▶ [ASSIGNED TASK] In the entries below, which lines run from the one containing "- Live reload" to the one containing "- CSS resets"? Copy exactly those lines, ends included, and no others.

▶ [TASK INPUTS]
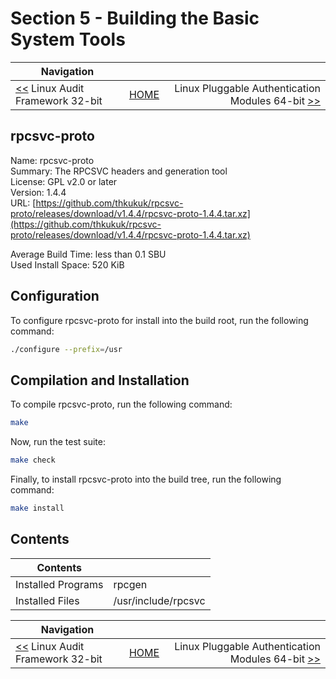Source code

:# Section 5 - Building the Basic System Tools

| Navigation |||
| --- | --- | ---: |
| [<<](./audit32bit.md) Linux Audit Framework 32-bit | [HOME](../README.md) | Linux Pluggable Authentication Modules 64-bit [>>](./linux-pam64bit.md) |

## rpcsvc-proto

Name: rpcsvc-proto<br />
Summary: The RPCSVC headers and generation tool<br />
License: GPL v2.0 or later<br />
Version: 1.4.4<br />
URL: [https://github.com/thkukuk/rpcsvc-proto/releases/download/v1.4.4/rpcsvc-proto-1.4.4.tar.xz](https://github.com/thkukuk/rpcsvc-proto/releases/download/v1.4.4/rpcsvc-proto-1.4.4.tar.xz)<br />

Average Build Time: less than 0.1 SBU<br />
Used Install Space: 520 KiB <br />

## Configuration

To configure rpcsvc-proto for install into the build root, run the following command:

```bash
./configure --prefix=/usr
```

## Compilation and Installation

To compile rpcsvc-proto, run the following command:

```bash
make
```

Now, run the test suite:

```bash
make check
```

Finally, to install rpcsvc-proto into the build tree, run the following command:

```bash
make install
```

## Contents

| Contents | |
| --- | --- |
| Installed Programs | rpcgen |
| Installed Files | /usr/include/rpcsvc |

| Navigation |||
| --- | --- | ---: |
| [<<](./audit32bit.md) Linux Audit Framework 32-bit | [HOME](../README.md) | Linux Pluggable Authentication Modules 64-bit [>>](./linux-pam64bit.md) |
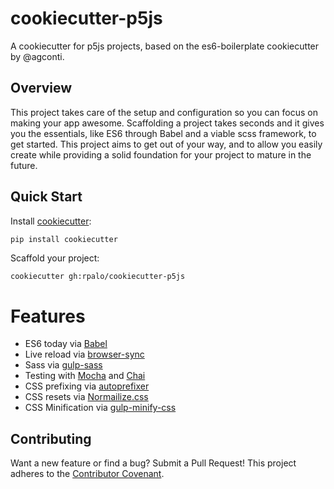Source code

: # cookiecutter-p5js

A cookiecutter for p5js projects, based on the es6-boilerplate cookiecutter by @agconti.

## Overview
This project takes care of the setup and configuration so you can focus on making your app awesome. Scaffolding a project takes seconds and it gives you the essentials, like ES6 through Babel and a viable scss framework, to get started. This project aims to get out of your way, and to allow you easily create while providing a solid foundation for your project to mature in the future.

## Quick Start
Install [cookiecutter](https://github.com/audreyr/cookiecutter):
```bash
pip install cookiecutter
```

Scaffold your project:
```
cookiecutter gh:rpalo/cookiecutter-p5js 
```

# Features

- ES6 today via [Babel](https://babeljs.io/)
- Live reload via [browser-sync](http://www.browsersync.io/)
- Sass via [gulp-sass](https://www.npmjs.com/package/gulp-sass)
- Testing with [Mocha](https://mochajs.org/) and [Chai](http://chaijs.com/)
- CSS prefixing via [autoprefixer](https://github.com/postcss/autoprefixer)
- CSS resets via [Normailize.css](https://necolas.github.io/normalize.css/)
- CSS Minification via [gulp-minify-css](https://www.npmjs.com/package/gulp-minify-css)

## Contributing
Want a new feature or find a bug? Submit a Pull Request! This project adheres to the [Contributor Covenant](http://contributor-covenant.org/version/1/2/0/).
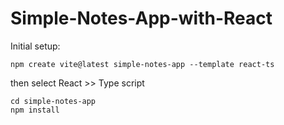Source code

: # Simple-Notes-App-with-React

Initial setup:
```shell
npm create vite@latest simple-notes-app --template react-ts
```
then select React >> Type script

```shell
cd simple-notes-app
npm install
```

▶ [ANSWER SPACE]
- Live reload via [browser-sync](http://www.browsersync.io/)
- Sass via [gulp-sass](https://www.npmjs.com/package/gulp-sass)
- Testing with [Mocha](https://mochajs.org/) and [Chai](http://chaijs.com/)
- CSS prefixing via [autoprefixer](https://github.com/postcss/autoprefixer)
- CSS resets via [Normailize.css](https://necolas.github.io/normalize.css/)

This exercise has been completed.